Much of the opalized wood is very beautiful. The change brightened and intensified the former texture of the wood. In most of these stone trees and logs the annual rings show clearly. They distinctly reveal the age of the tree and its rapidity of growth. In many cases the species is readily determined. Strange stories are told by the fallen logs, in many of which old worm-holes show. The half-decayed logs were preserved in their original form, and in the process of fossilization their hollow interiors were filled with beautiful rosettes and crystals.
Each of the buried forests contained some trees of different species from those in the forest just beneath it. Altogether, more than eighty kinds have been recognized. Many of these would grow only in a mild or subtropical clime, so the former climate of this region must have been warmer than at present. Among the trees were redwood, cottonwood, walnut, pine, oak, sycamore, fig, magnolia, and dogwood.
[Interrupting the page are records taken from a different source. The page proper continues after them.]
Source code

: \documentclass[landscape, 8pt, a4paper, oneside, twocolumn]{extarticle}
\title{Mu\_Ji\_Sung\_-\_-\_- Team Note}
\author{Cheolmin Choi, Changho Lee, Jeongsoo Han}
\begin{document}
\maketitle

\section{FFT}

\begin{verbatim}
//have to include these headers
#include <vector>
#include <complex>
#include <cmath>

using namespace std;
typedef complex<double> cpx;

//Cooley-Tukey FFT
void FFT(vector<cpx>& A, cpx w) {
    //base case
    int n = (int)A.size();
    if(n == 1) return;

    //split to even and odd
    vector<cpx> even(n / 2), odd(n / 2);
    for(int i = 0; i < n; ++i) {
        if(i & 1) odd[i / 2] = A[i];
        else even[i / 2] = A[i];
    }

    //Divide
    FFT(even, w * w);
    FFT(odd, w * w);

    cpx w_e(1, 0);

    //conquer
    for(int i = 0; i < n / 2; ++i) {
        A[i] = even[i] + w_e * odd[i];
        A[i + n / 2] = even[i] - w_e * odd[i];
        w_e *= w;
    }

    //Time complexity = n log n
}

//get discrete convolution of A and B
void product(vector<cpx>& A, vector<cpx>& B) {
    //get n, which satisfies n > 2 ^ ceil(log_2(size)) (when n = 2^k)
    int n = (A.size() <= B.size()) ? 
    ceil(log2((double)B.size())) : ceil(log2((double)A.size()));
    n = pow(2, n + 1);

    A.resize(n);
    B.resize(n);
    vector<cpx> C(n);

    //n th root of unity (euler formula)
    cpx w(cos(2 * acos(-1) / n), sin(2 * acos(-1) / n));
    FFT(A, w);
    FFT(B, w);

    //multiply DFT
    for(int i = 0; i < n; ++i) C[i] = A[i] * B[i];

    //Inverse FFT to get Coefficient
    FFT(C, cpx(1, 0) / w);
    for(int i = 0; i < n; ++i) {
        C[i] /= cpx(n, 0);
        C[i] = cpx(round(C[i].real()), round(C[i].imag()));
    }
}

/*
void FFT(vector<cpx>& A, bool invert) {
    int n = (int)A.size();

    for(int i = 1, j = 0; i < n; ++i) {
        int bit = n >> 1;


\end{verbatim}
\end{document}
Ancient Troy was nine ruined cities deep. But here in a national playground of our own country are twelve tree cities in ruins, one above another, and topped with a city of living trees. Like the excavated ruins of Pompeii, these ruined forests set one's mind to exploring the realm of imagination. Here in a subtropical clime, possibly a million years ago, was a luxuriant forest. Beneath was a crowded undergrowth of plants, of shrubbery and waving ferns. Gay butterflies may have flitted here in the golden sunshine. Trees enjoyed the storms and lifted their heads serenely into the light. Then came the tragic end. Twelve times or more was this impressive drama reënacted.
Trees, like men, often rear their structures upon the ruins of those that have gone before. This is an old, old world. In the words of Omar,—
"When You and I behind the Veil are past,
Oh, but the long, long while the World shall last."
Is the volcanic curtain once more to fall upon the forests of this magic scene?
In "Our National Parks" John Muir comments eloquently upon the fossil forests and the telling background of most Yellowstone landscapes. He says:—
Yonder is Amethyst Mountain, and other mountains hardly less rich in old forests, which now seem to spring up again in their glory; and you see the storms that buried them—the ashes and torrents laden with boulders and mud, the centuries of sunshine, and the dark, lurid nights. You see again the vast floods of lava, red-hot and white-hot, pouring out from gigantic geysers, usurping the basins of lakes and streams, absorbing or driving away their hissing, screaming waters, flowing around hills and ridges, submerging every subordinate feature. Then you see the snow and glaciers taking possession of the land, making new landscapes. How admirable it is that, after passing through so many vicissitudes of frost and fire and flood, the physiognomy and even the complexion of the landscape should still be so divinely fine!